Ayla ressenti un picotement. D’abord glacée, la démangeaison sur sa pommette vira au tiède puis au chaud, avant d’englober tout son corps. Une étrange sensation s’empara de ses membres, la chaleur l’apaisa sur l’instant. Jamais elle n’avait ressenti cette perception, ce trouble indéfinissable. D’où venait-il, et pourquoi maintenant ? Elle pensa aux récits de son père lorsqu’il revenait de Strathy, et à ce courant d’air ardent qui l’enveloppait puis le rassérénait. Mais le phénomène ne se produisait qu’autour du banc où sa mère avait été assassinée, la comparaison s’arrêtait là. Eliott lui avait maintes fois expliqué qu’il s’agissait de l’onde de Evra, mais que prisonnier, le flux ne pouvait se diffuser ailleurs. Pourtant, elle voulut y percevoir un signe. Depuis la nuit dernière, ce qu’elle vivait chamboulait tout. Son enlèvement, puis sa séquestration, ne trouvaient de sens que dans le passé de sa mère, l’histoire se répétait. Elle comprit enfin ce que lui voulaient ces gens et qu’elle ne pourrait leur donner. Elle comprit aussi que sa mère l’avait rejointe dans sa prison afin de l’aider à combattre, son onde le prouvait. Était-ce possible ? Oui, même si inexplicable ! Evra était là, avec elle. Et ensemble, elles vaincraient, rien n’arrêtait deux Conwell réunies.

James cogna le volant. « Les hommes de Carlington ! » s’exclama-t-il.

– Vous les connaissez ?

– Non, pas ces types, Kyle, mais leur patron. L’homme dont je vous ai tu le nom lorsque nous roulions vers votre cottage.

– Le fameux commanditaire de l’assassinat de Evra… Ce patronyme me dit quelque chose.
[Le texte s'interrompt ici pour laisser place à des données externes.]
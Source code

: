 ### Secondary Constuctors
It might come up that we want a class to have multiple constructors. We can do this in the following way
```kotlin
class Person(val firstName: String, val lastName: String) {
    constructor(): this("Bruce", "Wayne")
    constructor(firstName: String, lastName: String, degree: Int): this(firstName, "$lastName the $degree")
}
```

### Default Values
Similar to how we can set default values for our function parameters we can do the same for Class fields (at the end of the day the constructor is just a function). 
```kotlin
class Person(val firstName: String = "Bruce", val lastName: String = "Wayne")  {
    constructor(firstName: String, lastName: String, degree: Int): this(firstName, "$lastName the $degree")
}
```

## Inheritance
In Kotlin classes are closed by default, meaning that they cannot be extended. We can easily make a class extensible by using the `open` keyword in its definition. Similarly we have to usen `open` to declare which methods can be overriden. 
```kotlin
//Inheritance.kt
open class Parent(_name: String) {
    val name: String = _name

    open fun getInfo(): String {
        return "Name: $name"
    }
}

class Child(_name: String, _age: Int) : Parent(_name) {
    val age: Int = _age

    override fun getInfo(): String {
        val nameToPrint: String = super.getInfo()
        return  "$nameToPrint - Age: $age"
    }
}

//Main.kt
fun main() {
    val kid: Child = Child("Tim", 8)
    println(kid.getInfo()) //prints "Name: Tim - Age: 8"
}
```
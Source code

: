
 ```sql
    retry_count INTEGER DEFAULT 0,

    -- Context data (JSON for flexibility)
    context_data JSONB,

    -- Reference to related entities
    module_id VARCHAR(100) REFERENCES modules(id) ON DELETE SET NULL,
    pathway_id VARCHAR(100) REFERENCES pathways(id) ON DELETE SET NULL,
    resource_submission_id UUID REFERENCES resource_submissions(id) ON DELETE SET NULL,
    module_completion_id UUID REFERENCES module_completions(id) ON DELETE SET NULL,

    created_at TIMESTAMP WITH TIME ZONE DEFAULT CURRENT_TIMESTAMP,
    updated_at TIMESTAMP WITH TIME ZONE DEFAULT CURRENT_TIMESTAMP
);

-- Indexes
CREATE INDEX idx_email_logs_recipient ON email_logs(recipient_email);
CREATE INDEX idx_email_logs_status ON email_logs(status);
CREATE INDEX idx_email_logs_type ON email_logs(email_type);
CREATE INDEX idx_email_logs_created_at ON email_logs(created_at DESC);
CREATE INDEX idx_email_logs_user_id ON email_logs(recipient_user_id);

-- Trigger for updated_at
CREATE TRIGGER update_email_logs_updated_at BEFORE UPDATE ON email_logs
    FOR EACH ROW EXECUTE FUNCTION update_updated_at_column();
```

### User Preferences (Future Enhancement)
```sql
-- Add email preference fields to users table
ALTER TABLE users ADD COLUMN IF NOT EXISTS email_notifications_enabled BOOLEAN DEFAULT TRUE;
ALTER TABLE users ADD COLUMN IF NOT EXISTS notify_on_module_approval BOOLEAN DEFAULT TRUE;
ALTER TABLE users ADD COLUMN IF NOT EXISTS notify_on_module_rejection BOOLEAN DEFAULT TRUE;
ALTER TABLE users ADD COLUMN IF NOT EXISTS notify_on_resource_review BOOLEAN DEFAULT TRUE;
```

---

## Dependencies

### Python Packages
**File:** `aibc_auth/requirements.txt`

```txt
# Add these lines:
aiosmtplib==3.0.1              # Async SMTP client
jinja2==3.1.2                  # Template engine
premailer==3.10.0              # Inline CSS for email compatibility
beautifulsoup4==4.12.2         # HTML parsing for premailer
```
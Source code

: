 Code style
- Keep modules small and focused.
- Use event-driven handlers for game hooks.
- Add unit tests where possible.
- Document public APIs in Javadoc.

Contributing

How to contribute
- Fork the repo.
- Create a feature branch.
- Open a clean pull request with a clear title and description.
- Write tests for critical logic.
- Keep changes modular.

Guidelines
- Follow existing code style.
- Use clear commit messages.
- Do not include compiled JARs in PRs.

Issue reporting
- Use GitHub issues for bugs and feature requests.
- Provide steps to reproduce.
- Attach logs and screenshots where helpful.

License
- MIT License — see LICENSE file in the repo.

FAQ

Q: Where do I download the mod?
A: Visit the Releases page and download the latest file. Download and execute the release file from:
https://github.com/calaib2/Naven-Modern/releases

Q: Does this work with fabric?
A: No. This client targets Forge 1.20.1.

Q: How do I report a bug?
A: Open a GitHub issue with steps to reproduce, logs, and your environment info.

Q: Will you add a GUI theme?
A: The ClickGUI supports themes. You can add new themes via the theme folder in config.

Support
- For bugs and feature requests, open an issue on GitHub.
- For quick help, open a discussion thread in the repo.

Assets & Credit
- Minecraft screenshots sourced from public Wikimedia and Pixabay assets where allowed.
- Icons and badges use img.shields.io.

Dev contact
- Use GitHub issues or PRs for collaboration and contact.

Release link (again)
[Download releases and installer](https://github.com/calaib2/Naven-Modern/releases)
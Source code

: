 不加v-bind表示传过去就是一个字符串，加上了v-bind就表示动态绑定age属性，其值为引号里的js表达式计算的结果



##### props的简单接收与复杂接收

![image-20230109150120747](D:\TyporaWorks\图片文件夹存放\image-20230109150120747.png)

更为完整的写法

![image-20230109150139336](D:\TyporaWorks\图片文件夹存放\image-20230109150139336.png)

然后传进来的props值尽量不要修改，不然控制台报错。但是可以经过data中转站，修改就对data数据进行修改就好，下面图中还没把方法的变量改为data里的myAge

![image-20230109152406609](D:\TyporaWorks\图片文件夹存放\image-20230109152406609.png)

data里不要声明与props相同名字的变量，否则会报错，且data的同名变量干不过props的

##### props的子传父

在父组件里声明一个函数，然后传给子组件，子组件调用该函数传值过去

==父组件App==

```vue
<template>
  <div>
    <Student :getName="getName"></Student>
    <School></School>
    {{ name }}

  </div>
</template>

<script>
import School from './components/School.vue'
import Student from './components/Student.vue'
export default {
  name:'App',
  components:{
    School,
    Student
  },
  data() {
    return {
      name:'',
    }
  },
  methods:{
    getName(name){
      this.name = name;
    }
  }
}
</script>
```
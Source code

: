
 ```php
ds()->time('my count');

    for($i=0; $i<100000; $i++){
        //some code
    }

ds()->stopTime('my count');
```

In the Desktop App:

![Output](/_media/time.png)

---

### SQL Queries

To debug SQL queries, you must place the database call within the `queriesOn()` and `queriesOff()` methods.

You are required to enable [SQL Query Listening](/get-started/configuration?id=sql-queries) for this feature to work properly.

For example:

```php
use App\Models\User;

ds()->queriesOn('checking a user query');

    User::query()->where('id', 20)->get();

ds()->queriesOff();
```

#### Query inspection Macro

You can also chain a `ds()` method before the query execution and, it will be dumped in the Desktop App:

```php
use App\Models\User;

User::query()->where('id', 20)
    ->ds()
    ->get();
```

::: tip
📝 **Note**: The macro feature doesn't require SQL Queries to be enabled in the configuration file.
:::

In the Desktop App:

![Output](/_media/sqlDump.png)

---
Ne s’agirait-il pas de ce lord évincé pour malversations ?

– Pas que cela. Sortons avant qu’ils ne s’énervent.

Sous la menace des flingues, ils descendirent de la Mégane les bras en l’air et la mine défaite. Échouer à deux pas du but. Quels débutants ! Sans doute ces hommes les avaient-ils repérés chez Tom ou à l’aéroport, et eux avaient foncé tête baissée sans assurer leurs arrières. Des pros, alors qu’eux… Pourtant, James remarqua plusieurs détails. D’abord leurs vêtements, les malfrats de Birmingham s’habillaient autrement qu’en jeans et chemise, ensuite, le calibre des flingues pointés sur leurs têtes. Du 9 millimètres, de quoi égratigner une mouche, pas le 45 habituel et les dégâts que causait cette munition. Un truc clochait ! Buclock voulut parler, Blanchart fut plus rapide que lui.

– Face contre le capot et mains dans le dos, intima-t-il dans un anglais mâtiné d’accent français.

Les deux hommes se regardèrent. Le commandant comprit l’injonction, pas Fearghas. James le sentit prêt à tenter un passage en force, d’un mouvement de tête, il lui fit signe d’obtempérer. Courbé sur la carrosserie, il prit la parole.

– Je suis le commandant James Buclock du Scotland Yard, l’autre personne est l’inspecteur principal Kyle Fearghas.

Le nom surprit Éric et Yves.

– Fearghas, le père de Ayla ?

– Oui, c’est moi ! Et si vous touchez à un seul de ses cheveux, je vous crève.

– Vous êtes des policiers ? reprit Buclock.

Yves secoua la tête. À première vue, il s’était trompé, ces deux gars ne travaillaient pas pour cette saloperie d’Anglais.

– Montrez vos papiers, ordonna-t-il.

Kyle et James se redressèrent, à gestes lents, ils présentèrent leur plaque de flic.